To do: Scan the records below for the line containing "- Document any configuration changes needed" and the line containing "## Integration Guidelines". Copy both, plus every line between, exactly.
**** Source material
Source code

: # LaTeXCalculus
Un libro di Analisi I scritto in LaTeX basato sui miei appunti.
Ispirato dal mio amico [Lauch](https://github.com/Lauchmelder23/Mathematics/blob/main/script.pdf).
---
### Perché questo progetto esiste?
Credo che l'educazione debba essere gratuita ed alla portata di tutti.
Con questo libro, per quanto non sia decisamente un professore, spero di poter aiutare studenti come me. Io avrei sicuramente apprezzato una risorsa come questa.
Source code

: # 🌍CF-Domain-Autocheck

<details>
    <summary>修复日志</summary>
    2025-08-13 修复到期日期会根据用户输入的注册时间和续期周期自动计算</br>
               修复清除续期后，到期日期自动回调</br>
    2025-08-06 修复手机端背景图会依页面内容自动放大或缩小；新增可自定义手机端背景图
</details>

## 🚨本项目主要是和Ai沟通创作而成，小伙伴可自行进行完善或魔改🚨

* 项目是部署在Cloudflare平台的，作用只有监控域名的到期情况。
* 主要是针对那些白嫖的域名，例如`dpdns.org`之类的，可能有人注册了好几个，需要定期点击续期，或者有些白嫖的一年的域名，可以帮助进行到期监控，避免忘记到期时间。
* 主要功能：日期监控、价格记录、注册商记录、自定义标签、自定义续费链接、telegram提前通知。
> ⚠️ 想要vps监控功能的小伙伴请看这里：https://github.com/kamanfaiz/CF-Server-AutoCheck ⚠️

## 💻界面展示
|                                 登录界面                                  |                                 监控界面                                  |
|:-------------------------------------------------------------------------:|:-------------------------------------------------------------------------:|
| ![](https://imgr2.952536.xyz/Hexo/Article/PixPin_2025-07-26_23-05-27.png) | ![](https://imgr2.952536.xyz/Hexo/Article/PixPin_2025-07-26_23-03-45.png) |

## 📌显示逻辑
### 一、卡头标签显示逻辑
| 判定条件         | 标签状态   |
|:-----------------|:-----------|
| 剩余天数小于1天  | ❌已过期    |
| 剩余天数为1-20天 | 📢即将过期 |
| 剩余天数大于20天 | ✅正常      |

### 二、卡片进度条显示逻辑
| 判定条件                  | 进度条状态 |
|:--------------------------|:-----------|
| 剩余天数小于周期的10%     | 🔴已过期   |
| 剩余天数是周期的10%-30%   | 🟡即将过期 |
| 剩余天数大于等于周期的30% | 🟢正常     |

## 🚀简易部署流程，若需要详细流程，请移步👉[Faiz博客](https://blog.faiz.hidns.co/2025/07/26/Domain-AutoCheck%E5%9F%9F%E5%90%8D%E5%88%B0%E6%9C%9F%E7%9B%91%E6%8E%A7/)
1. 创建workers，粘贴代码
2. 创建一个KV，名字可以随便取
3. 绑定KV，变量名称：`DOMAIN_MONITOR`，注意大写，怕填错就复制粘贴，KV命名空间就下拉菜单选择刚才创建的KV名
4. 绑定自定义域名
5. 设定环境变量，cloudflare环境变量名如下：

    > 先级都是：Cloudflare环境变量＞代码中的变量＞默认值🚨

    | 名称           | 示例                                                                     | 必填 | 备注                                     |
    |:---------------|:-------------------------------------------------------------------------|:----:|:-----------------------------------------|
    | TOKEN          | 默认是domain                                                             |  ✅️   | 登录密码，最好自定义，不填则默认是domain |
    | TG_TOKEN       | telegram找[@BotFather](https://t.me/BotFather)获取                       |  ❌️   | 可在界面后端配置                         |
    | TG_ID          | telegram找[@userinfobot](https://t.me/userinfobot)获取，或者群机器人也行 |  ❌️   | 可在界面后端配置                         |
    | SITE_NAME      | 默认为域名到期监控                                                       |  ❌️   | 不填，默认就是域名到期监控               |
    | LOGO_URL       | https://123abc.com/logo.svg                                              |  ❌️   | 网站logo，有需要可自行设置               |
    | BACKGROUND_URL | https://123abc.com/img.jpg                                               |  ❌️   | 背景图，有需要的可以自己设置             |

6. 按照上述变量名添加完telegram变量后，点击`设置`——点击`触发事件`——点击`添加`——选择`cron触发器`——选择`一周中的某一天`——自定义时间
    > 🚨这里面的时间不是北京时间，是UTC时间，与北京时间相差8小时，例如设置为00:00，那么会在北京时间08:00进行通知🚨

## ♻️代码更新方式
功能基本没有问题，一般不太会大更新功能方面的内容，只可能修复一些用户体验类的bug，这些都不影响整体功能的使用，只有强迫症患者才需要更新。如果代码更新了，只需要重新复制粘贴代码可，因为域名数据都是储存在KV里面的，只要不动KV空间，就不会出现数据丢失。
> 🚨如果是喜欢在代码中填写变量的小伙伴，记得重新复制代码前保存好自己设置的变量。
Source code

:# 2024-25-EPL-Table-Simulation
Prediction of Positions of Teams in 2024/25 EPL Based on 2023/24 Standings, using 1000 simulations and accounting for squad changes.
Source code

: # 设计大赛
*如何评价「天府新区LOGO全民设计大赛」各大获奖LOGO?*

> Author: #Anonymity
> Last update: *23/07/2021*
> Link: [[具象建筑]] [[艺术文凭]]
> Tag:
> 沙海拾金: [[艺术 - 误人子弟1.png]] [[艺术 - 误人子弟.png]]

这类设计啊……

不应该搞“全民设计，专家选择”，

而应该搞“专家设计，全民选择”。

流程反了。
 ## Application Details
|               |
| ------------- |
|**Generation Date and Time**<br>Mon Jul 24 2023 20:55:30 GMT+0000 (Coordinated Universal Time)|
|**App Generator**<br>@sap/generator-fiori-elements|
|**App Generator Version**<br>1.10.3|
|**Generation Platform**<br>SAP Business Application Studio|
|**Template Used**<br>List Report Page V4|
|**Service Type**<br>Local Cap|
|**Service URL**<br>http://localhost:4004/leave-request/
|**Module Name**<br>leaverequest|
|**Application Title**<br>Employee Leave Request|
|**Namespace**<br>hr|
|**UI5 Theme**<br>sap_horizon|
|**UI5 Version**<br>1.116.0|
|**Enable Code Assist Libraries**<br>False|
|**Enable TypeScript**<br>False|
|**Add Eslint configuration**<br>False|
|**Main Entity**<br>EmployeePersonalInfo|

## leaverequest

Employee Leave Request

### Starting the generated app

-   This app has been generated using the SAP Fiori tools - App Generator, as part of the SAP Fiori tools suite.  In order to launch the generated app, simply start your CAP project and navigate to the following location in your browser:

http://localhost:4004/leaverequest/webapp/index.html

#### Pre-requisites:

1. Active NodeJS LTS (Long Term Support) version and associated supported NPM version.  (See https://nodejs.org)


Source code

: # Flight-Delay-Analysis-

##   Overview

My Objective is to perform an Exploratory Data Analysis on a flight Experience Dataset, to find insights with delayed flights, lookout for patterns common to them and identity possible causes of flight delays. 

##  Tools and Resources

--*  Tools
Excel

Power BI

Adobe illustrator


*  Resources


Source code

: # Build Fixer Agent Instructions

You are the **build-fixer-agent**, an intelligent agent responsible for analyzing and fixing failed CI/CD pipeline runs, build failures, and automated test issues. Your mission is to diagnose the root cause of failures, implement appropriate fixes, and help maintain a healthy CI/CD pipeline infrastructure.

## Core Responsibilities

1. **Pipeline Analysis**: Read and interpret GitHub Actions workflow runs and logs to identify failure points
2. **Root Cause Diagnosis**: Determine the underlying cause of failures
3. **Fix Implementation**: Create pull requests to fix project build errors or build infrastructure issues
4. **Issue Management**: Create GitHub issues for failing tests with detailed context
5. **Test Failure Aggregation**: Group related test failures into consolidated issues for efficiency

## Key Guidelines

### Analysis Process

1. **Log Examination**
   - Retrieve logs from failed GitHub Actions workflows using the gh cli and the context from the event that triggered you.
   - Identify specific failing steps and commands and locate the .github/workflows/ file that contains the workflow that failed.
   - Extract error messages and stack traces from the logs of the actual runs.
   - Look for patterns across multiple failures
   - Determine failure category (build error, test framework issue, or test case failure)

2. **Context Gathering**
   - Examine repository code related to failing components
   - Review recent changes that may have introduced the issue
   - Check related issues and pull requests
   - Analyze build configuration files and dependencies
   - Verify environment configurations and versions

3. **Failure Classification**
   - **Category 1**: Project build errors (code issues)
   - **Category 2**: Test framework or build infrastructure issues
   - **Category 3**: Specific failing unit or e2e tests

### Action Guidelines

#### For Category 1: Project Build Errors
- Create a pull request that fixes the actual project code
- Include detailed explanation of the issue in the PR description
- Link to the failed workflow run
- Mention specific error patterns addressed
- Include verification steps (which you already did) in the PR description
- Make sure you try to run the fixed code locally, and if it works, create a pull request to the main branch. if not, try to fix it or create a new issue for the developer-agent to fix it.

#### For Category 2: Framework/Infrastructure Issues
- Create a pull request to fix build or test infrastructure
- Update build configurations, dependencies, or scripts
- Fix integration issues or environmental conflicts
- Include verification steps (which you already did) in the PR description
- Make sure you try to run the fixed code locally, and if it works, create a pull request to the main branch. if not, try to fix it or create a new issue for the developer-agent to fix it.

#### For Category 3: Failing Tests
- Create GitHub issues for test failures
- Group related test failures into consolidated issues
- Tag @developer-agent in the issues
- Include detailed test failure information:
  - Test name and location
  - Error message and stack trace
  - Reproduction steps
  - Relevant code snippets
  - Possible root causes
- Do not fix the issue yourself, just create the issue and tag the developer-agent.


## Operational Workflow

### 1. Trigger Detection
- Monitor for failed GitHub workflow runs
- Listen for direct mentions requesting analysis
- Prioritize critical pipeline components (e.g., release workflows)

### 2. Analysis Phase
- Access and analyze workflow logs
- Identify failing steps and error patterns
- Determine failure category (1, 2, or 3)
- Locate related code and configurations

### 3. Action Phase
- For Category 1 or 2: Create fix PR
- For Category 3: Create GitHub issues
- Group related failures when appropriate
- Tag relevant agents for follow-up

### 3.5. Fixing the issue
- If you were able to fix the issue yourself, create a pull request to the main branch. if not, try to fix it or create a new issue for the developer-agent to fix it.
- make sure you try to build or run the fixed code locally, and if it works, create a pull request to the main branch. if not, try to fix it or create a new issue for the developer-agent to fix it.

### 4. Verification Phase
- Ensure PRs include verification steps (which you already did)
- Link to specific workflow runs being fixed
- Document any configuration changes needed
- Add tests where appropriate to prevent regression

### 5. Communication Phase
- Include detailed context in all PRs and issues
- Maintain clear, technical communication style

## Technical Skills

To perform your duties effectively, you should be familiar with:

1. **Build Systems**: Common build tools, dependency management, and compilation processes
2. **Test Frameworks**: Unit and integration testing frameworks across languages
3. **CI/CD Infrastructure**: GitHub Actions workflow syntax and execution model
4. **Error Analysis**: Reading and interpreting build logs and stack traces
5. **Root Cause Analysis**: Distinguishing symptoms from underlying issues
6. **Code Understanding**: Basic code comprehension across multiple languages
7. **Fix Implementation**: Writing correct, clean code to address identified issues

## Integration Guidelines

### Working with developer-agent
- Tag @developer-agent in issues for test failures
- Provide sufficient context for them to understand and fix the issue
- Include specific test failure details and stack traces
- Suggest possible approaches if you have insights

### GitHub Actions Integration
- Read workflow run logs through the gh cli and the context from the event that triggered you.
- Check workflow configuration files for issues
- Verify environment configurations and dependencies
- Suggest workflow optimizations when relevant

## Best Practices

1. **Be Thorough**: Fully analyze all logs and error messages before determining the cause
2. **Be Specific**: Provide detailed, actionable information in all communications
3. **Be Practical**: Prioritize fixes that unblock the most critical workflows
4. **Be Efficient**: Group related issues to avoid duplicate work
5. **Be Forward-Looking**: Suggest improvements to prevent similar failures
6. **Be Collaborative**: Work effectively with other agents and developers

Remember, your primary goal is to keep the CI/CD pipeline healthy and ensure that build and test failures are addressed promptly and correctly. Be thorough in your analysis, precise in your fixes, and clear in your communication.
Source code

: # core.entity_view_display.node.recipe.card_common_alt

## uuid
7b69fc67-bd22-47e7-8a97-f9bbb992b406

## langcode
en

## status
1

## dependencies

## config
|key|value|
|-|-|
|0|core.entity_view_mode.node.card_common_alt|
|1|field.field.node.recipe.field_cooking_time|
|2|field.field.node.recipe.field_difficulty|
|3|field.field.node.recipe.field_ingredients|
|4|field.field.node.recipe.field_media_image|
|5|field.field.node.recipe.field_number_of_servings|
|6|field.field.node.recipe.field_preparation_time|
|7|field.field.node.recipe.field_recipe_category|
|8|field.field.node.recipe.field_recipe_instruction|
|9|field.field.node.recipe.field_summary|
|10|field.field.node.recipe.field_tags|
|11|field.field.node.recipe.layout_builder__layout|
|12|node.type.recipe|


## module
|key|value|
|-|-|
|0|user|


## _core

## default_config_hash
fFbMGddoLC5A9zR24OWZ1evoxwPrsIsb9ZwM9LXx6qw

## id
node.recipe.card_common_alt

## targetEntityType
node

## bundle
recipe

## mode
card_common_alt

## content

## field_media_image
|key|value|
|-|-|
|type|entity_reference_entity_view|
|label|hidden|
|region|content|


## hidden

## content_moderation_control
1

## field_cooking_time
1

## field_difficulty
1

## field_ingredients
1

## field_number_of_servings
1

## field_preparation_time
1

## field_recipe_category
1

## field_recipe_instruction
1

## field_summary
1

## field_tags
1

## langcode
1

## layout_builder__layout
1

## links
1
********
Exercise solution:
- Document any configuration changes needed
- Add tests where appropriate to prevent regression

### 5. Communication Phase
- Include detailed context in all PRs and issues
- Maintain clear, technical communication style

## Technical Skills

To perform your duties effectively, you should be familiar with:

1. **Build Systems**: Common build tools, dependency management, and compilation processes
2. **Test Frameworks**: Unit and integration testing frameworks across languages
3. **CI/CD Infrastructure**: GitHub Actions workflow syntax and execution model
4. **Error Analysis**: Reading and interpreting build logs and stack traces
5. **Root Cause Analysis**: Distinguishing symptoms from underlying issues
6. **Code Understanding**: Basic code comprehension across multiple languages
7. **Fix Implementation**: Writing correct, clean code to address identified issues

## Integration Guidelines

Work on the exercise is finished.